His entire family was taken from the small town of Pavlovo, Czechoslovakia, to the concentration camp, but only he survived. He has only recently begun to speak of the horrific past.

"I never spoke about the past for 40 years to anybody," Greenfield said. "I said, if I were them would I believe my story? No, because if you're born here how could you believe people would do something to you like this?"

But in 2006 after a late-in-life Bar Mitzvah, Greenfield decided it was finally time to share his story. The gruesome details of his family perishing are explained in his 2014 book, "Measure of a Man." Wednesday night, he recounted his story once again at Yeshiva University to commemorate Yom HaShoah, Holocaust Remembrance Day.

Among the messages he hopes to convey to those who listen to him speak: "I want them to grow up and think for yourself, don't follow anybody... What I mean by that is, why follow a person that kills innocent people?"

There aren't many survivors like Greenfield who can still tell their own stories. Of the estimated 55,000 Holocaust survivors still living in the New York area, the vast majority are well into their 80s and experts predict less than half will still be alive in 2025.

Felice Cohen is a third-generation survivor and author of "What Papa Told Me," a book about her grandparents' experiences during the holocaust. Now that they've passed away, she travels the country making sure their stories live on. In honor of Yom Hashoah she spoke at Eastside Community High School in the East Village. She also trains other grandchildren of survivors to speak through the local organization 3GNY.

"I think it's important to get these stories so at least we can have them to tell or write down to share, because when the survivors, when there are none left, it's easy for people to say oh it never happened, you have no proof," Cohen said.

The responsibility to carry on history is one I can relate to, both of my paternal grandparents, Pearl and Otto Delikat, are survivors.

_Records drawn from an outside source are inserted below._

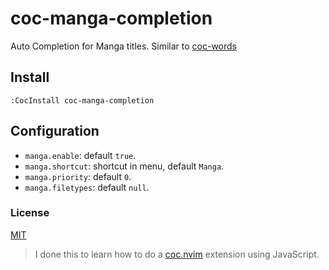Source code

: # coc-manga-completion

Auto Completion for Manga titles.
Similar to [coc-words](https://github.com/neoclide/coc-sources/tree/master/packages/word)

## Install

`:CocInstall coc-manga-completion`

## Configuration

- `manga.enable`: default `true`.
- `manga.shortcut`: shortcut in menu, default `Manga`.
- `manga.priority`: default `0`.
- `manga.filetypes`: default `null`.

### License

[MIT](./LICENSE)

> I done this to learn how to do a
> [coc.nvim](https://github.com/neoclide/coc.nvim)
> extension using JavaScript.
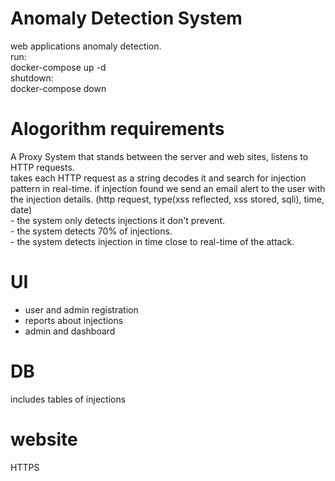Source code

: # Anomaly Detection System
web applications anomaly detection.<br/>
run:<br/>
 docker-compose up -d<br/>
shutdown:<br/>
 docker-compose down<br/>
 
 # Alogorithm requirements
  A Proxy System that stands between the server and web sites, listens to HTTP requests.<br/>
   takes each HTTP request as a string decodes it and search for injection pattern in real-time.
   if injection found we send an email alert to the user with the injection details.
   (http request, type(xss reflected, xss stored, sqli), time, date)
   <br/>
    - the system only detects injections it don't prevent.<br/>
    - the system detects 70% of injections.<br/>
    - the system detects injection in time close to real-time of the attack.<br/>
    
 
 # UI 
 - user and admin registration
 - reports about injections
 - admin and dashboard 
 
 # DB 
   includes tables of injections 
   
 # website
 HTTPS
  
 
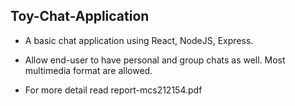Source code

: ## Toy-Chat-Application

- A basic chat application using React, NodeJS, Express.

- Allow end-user to have personal and group chats as well. Most multimedia format are allowed.

- For more detail read report-mcs212154.pdf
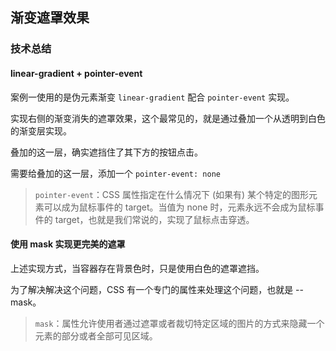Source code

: ## 渐变遮罩效果

### 技术总结

#### linear-gradient + pointer-event

案例一使用的是伪元素渐变 `linear-gradient` 配合 `pointer-event` 实现。

实现右侧的渐变消失的遮罩效果，这个最常见的，就是通过叠加一个从透明到白色的渐变层实现。

叠加的这一层，确实遮挡住了其下方的按钮点击。

需要给叠加的这一层，添加一个 `pointer-event: none`

> `pointer-event`：CSS 属性指定在什么情况下 (如果有) 某个特定的图形元素可以成为鼠标事件的 target。当值为 none 时，元素永远不会成为鼠标事件的 target，也就是我们常说的，实现了鼠标点击穿透。

#### 使用 mask 实现更完美的遮罩

上述实现方式，当容器存在背景色时，只是使用白色的遮罩遮挡。

为了解决解决这个问题，CSS 有一个专门的属性来处理这个问题，也就是 -- mask。

> `mask`：属性允许使用者通过遮罩或者裁切特定区域的图片的方式来隐藏一个元素的部分或者全部可见区域。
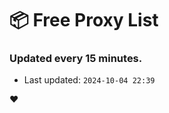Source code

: # :package: Free Proxy List
### Updated every 15 minutes.

- Last updated: `2024-10-04 22:39`

:heart:
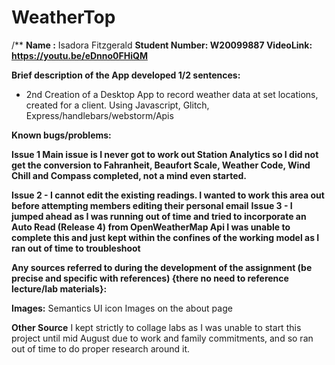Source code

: #  WeatherTop

/**
**Name :** Isadora Fitzgerald
****Student Number:** W20099887
VideoLink: https://youtu.be/eDnno0FHiQM** 

**Brief description of the App developed 1/2 sentences:**

- 2nd Creation of a Desktop App to record weather data at set locations, created for a client. Using Javascript, Glitch, Express/handlebars/webstorm/Apis

**__Known bugs/problems:__**

**Issue 1 Main issue is I never got to work out Station Analytics so I did not get the conversion to Fahranheit, Beaufort Scale, Weather Code, Wind Chill and Compass completed, not a mind even started.**

**Issue 2 - I cannot edit the existing readings. I wanted to work this area out before attempting members editing their personal email**
**Issue 3 - I jumped ahead as I was running out of time and tried to incorporate an Auto Read (Release 4) from OpenWeatherMap Api I was unable to complete this and just kept within the confines of the working model as I ran out of time to troubleshoot**


**Any sources referred to during the development of the assignment (be precise and specific with references) {there no need to reference lecture/lab materials}:**

**Images:**
Semantics UI icon Images on the about page

**Other Source**
I kept strictly to collage labs as I was unable to start this project until mid August due to work and family commitments, and so ran out of time to do proper research around it.

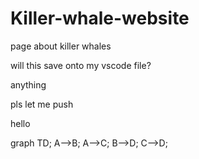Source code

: # Killer-whale-website

page about killer whales

will this save onto my vscode file?

anything

pls let me push

hello

graph TD;
A-->B;
A-->C;
B-->D;
C-->D;
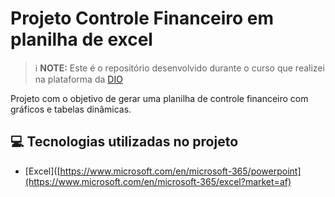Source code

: # Projeto Controle Financeiro em planilha de excel


 > ℹ️ **NOTE:** Este é o repositório desenvolvido durante o curso que realizei na plataforma da [DIO](https://dio.me)

Projeto com o objetivo de gerar uma planilha de controle financeiro com gráficos e tabelas dinâmicas.


## 💻 Tecnologias utilizadas no projeto

- [Excel]([https://www.microsoft.com/en/microsoft-365/powerpoint](https://www.microsoft.com/en/microsoft-365/excel?market=af)

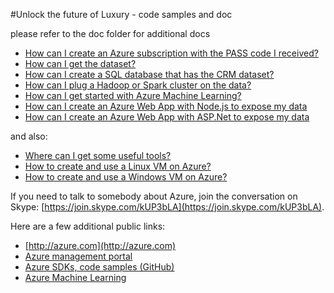 #Unlock the future of Luxury - code samples and doc

please refer to the doc folder for additional docs

- [How can I create an Azure subscription with the PASS code I received?](doc/AzurePASS.md)
- [How can I get the dataset?](doc/GetTheData.md)
- [How can I create a SQL database that has the CRM dataset?](doc/SQLDatabase.md)
- [How can I plug a Hadoop or Spark cluster on the data?](doc/HDInsight.md)
- [How can I get started with Azure Machine Learning?](doc/AzureML.md)
- [How can I create an Azure Web App with Node.js to expose my data](doc/BackendNode.md)
- [How can I create an Azure Web App with ASP.Net to expose my data](doc/BackendAspNet.md)  

and also:

- [Where can I get some useful tools?](doc/Tools.md)
- [How to create and use a Linux VM on Azure?](doc/AzureLinux.md)
- [How to create and use a Windows VM on Azure?](doc/AzureWindows.md)

If you need to talk to somebody about Azure, join the conversation on Skype: [https://join.skype.com/kUP3bLA](https://join.skype.com/kUP3bLA).


Here are a few additional public links: 

- [http://azure.com](http://azure.com)
- [Azure management portal](https://portal.azure.com)
- [Azure SDKs, code samples (GitHub)](http://github.com/azure)
- [Azure Machine Learning](http://azure.com/ml)
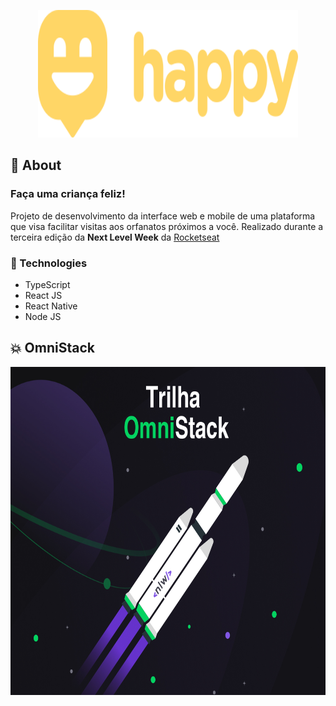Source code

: <p align="center">
  <a href="https://github.com/felpshn/happy-omnistack">
    <img width="416" height="204" src="https://github.com/felpshn/happy-omnistack/blob/master/img/happy-logo.svg">
  </a>
</p>

## :scroll: About

<h3>Faça uma criança feliz!</h3>

Projeto de desenvolvimento da interface web e mobile de uma plataforma que visa facilitar visitas aos orfanatos próximos a você. Realizado durante a terceira edição da **Next Level Week** da [Rocketseat](https://rocketseat.com.br/)

### :telescope: Technologies
- TypeScript
- React JS
- React Native
- Node JS

## :boom: OmniStack

<p align="center">
  <img width="750" height="525" src="https://github.com/felpshn/happy-omnistack/blob/master/img/nlw-omnistack-banner.png">
</p>
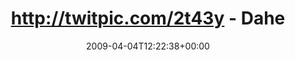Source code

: ---
retweeted: false
source: <a href="http://twitter.com" rel="nofollow">Twitter Web Client</a>
entities:
  hashtags:
  - text: vogtland
    indices:
    - '46'
    - '55'
  symbols: []
  user_mentions: []
  urls: []
display_text_range:
- '0'
- '55'
favorite_count: '0'
id_str: '1451192216'
truncated: false
retweet_count: '0'
id: '1451192216'
created_at: Sat Apr 04 12:22:38 +0000 2009
favorited: false
full_text: 'http://twitpic.com/2t43y - Daheim ist daheim. #vogtland'
lang: de
tags:
- vogtland
- pesos:twitter
date: '2009-04-04T12:22:38+00:00'
src: https://twitter.com/bascht/status/1451192216
original_url: https://twitter.com/bascht/status/1451192216
type: twitter_tweet
text: 'http://twitpic.com/2t43y - Daheim ist daheim. #vogtland'
title: http://twitpic.com/2t43y - Dahe

---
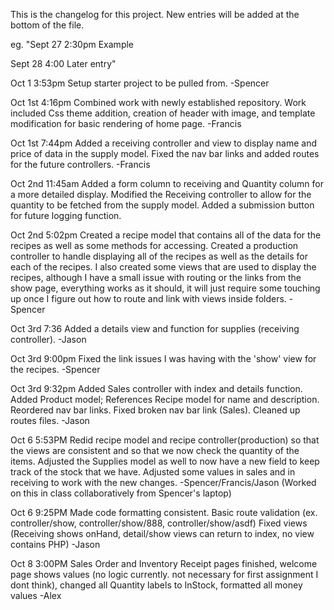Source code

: This is the changelog for this project. New entries will be added at the bottom of the file.

eg. "Sept 27 2:30pm Example

Sept 28 4:00 Later entry"

Oct 1 3:53pm
Setup starter project to be pulled from.
-Spencer

Oct 1st 4:16pm
Combined work with newly established repository. Work included Css theme addition, creation of header with image, and
template modification for basic rendering of home page.
-Francis

Oct 1st 7:44pm
Added a receiving controller and view to display name and price of data in the supply model. Fixed the nav bar links and added routes for the future controllers.
-Francis

Oct 2nd 11:45am
Added a form column to receiving and Quantity column for a more detailed display. Modified the Receiving controller to allow for the quantity to be fetched from the supply model. Added a submission button for future logging function.

Oct 2nd 5:02pm
Created a recipe model that contains all of the data for the recipes as well as some methods for accessing.
Created a production controller to handle displaying all of the recipes as well as the details for each of the recipes.
I also created some views that are used to display the recipes, although I have a small issue with routing or the links from the show page, everything works as it should, it will just require some touching up once I figure out how to route and link with views inside folders.
-Spencer

Oct 3rd 7:36
Added a details view and function for supplies (receiving controller).
-Jason

Oct 3rd 9:00pm
Fixed the link issues I was having with the 'show' view for the recipes.
-Spencer

Oct 3rd 9:32pm
Added Sales controller with index and details function.
Added Product model; References Recipe model for name and description. 
Reordered nav bar links. 
Fixed broken nav bar link (Sales).
Cleaned up routes files. 
-Jason

Oct 6 5:53PM
Redid recipe model and recipe controller(production) so that the views are consistent and so that we now check the quantity of the items.
Adjusted the Supplies model as well to now have a new field to keep track of the stock that we have.
Adjusted some values in sales and in receiving to work with the new changes.
-Spencer/Francis/Jason (Worked on this in class collaboratively from Spencer's laptop)

Oct 6 9:25PM
Made code formatting consistent. 
Basic route validation (ex. controller/show, controller/show/888, controller/show/asdf)
Fixed views (Receiving shows onHand, detail/show views can return to index, no view contains PHP)
-Jason

Oct 8 3:00PM
Sales Order and Inventory Receipt pages finished,
welcome page shows values (no logic currently. not necessary for first assignment I dont think),
changed all Quantity labels to InStock,
formatted all money values
-Alex
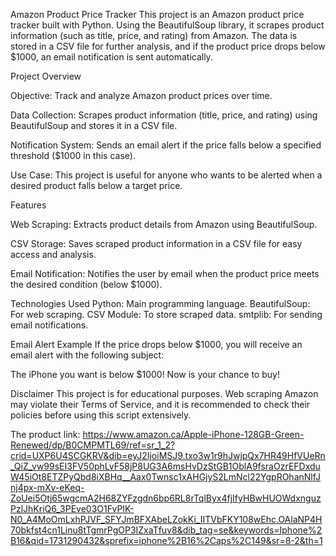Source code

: Amazon Product Price Tracker
This project is an Amazon product price tracker built with Python. Using the BeautifulSoup library, it scrapes product information 
(such as title, price, and rating) from Amazon. The data is stored in a CSV file for further analysis, and if the product price drops below $1000,
an email notification is sent automatically.

Project Overview

Objective: Track and analyze Amazon product prices over time.

Data Collection: Scrapes product information (title, price, and rating) using BeautifulSoup and stores it in a CSV file.

Notification System: Sends an email alert if the price falls below a specified threshold ($1000 in this case).

Use Case: This project is useful for anyone who wants to be alerted when a desired product falls below a target price.

Features

Web Scraping: Extracts product details from Amazon using BeautifulSoup.

CSV Storage: Saves scraped product information in a CSV file for easy access and analysis.

Email Notification: Notifies the user by email when the product price meets the desired condition (below $1000).

Technologies Used
Python: Main programming language.
BeautifulSoup: For web scraping.
CSV Module: To store scraped data.
smtplib: For sending email notifications.

Email Alert Example
If the price drops below $1000, you will receive an email alert with the following subject:

The iPhone you want is below $1000! Now is your chance to buy!

Disclaimer
This project is for educational purposes. Web scraping Amazon may violate their Terms of Service, and it is recommended to check their policies before using this script extensively.

The product link: https://www.amazon.ca/Apple-iPhone-128GB-Green-Renewed/dp/B0CMPMTL69/ref=sr_1_2?crid=UXP6U4SCGKRV&dib=eyJ2IjoiMSJ9.txo3w1r9hJwjpQx7HR49HfVUeRn_QiZ_vw99sEI3FV50phLvF58jP8UG3A6msHvDzStGB1OblA9fsraOzrEFDxduW45iOt8ETZPyQbd8iXBHq__Aax0Twnsc1xAHGjyS2LmNcl22YgpROhanNlfJnj4px-mXv-eKeq-ZoUei5Otj65wgcmA2H68ZYFzgdn6bp6RL8rTqlByx4fjIfyHBwHUOWdxnguzPzlJhKriQ6_3PEve03O1FvPIK-N0_A4MoOmLxhPJVF_SFYJmBFXAbeLZokKi_IITVbFKY108wEhc.OAlaNP4H70bkfst4cn1Linu8tTgmrPgOP3IZxaTfuv8&dib_tag=se&keywords=Iphone%2B16&qid=1731290432&sprefix=iphone%2B16%2Caps%2C149&sr=8-2&th=1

"Sometimes you think you dream about those things, but they really happened," my grandfather Otto said recently.

He survived six concentration camps including Auschwitz. He is now 94 and doesn't speak publicly as much as he used to, but he never forgets what he lived through.

Like other survivors, he agrees the stories of the Holocaust must be passed on so history does not repeat itself. Still, he worries humanity has not learned from its dark past.

"It happened to us and it happens again now in different parts of the world, different religion, political reasons--persecution hasn't ended we haven't learned to live peacefully," he said.